At last, an issue of Avengers vs. X-Men that not only shows potential, but actually uses it. After five issues that moved too fast and relied on tie-ins, this one slows down and focuses on the drama. It takes place sometime after Cyclops, Namor, Emma Frost, Colossus and Magik each gained one fifth of the phoenix force. This issue is mostly about how they’ve been using it. I know I said it looked like things would get stupid in my review of the last issue, but how it turned out was actually cleaver.
Each of the phoenix five is using their portion of the cosmic power to transform the Earth into a utopia. Colossus and Magik are solving world hunger, Namor is solving thirst, Emma Frost is creating limitless, free energy for everyone and Cyclops is rebuilding the mutant home of Utopia into something simply grand. The five of them later outlaw war.
Despite this, the phoenix five are not accountable for everyone. As a leader, Cyclops is showing more than ever that he is taking things too far. While on the surface their image of Earth seems perfect, there is nothing natural about it and they’re answering to nobody. Cyclops is also mistreating Hope, the intended host of the phoenix force.
The Scarlet Witch enters the fray in this issue as a part of an operation by the Avengers. There are also suggestions that the Iron Fist might have something to do with defeating the phoenix five, which is expanded on in this week’s New Avengers (which I don’t have). The last line of the issue is reminiscent of the House of M event and will most likely excite you for the next issue.
The art is fairly good all round. The various phoenix effects look great and the art designs for the changed Earth are impressive.

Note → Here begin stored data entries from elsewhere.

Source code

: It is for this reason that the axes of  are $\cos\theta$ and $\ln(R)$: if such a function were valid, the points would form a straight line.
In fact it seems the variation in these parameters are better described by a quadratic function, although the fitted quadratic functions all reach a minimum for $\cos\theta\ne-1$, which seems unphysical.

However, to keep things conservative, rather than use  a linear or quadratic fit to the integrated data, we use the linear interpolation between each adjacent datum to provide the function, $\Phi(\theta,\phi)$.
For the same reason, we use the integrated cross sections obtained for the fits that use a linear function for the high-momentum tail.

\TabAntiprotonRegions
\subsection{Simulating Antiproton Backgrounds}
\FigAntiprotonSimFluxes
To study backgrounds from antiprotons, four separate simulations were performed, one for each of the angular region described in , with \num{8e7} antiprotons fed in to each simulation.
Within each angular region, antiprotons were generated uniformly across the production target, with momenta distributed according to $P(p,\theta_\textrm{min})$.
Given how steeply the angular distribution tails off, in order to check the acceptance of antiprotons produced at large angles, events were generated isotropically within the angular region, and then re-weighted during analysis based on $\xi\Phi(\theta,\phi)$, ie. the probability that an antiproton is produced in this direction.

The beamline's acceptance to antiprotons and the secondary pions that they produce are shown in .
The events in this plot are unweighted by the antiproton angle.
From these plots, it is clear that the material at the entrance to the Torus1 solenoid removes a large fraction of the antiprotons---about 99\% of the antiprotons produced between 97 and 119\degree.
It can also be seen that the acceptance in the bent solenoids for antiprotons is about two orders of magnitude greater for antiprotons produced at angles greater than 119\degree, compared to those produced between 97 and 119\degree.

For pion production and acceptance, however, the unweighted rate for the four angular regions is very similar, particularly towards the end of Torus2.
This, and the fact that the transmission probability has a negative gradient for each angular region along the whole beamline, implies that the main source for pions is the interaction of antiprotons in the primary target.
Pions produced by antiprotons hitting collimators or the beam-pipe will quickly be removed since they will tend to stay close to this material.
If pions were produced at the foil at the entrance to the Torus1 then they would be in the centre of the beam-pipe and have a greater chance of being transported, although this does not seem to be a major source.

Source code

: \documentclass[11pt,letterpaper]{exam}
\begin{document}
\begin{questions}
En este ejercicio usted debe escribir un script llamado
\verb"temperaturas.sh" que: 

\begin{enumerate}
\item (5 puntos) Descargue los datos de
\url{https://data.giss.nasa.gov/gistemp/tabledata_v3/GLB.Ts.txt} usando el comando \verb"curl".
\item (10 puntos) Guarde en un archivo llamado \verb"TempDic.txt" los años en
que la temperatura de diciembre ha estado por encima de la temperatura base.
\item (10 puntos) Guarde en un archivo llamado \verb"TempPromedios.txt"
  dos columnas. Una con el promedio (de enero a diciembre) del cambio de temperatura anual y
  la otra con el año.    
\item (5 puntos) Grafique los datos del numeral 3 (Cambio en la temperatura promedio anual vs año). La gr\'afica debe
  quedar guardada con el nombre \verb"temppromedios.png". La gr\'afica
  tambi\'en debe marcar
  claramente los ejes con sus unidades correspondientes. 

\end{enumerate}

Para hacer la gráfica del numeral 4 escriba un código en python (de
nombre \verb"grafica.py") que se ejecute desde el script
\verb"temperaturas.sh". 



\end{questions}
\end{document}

The free digital copy of this issue also includes Avengers vs. X-Men 6 infinite, which is a great side story about Cyclops and where his head’s at. This alone is worth the $4 for the comic, and it also improves the main issue itself. This issue is an easy recommendation, even if you haven’t been enjoying the event so far.
This issue’s core focus is on Juston and his “pet” sentinel. Juston is a minor character in Avengers Academy. He has a reprogrammed sentinel that, while its mutant hunting directive isn’t deleted, it’s overruled by a number of contradicting directives. Before he joined the Academy, he starred in two “Sentinel” minis. In this issue, Phoenix powered Emma Frost shows up to destroy the sentinel. There’s also lots of focus on X-23 and Henry Pym. At its core this is a great issue. However, it’s not without its problems.
The debate within the issue about the sentinel is very well handled. Different characters have different opinions of the value of AI beings vs. living things. Juston makes a great case for why he should be allowed to keep the sentinel as it is. X-23 makes a great case for why its memory needs to be erased. A quick glance at this Comicbookresources thread even shows a lengthy debate on the subject. Good work there, Christos Gage.
There’s also a great reference to X-23’s solo series which relates perfectly to the sentinel debate and affects her final decision. Henry Pym is handled well here as this issue reminds us that he runs the academy (he’s barely shown up in the last two arcs). While we don’t see too much of the original academy kids in this issue, it does touch on Hazmat’s insecurities.
The art however is very inconsistent. Some panels look fine while others just look lazy. The fading used on the TV screens and the flashbacks look great. Some panels make great use of backgrounds. Facial expressions are well defined for the most part. On the other hand, there are continuity errors in the artwork. X-23’s outfit keeps changing from a full sleeveless shirt to a sports bra, and several tops are somewhere in-between. Also, her eyes are still the wrong colour. I’m starting to wonder if the facility she grew up in gave her the extra power of changing her eye colour at will. Sometimes people’s faces are oddly shaped as well. Its better art than AA usually has, but this series still deserves better.
The book also feels a bit crowded. It suffers a bit because it’s a tie in to Avengers vs. X-Men. In addition to the sentinel debate and X-23’s flashbacks, there’s nearly two full pages of exposition about Avengers vs. X-men 6 that could have easily fit onto the recap page instead. This would have giving the comic more room for the sentinel debate. Henry Pym feels a bit indecisive in this issue, but that’s a minor complaint (don’t know whether that’s normal for him or not). Also, why is Prodigy still there? Didn’t he leave with the X-kids in the last issue? I thought only Loa stayed behind.
This is still a good issue, although it could have been better. If you’re looking for an Avengers vs. X-men tie in that feels important but isn’t absolutely necessary, this is an easy recommendation. If you’re an X-23 fan, this issue is definitely worth it. While there isn’t too much about the original Academy kids, this is still a good comic and you should at least check it out if you’re a long-time reader. Everything you need to know is in the recap page, although I recommend you find the Sentinel mini-series if possible – it’s very good.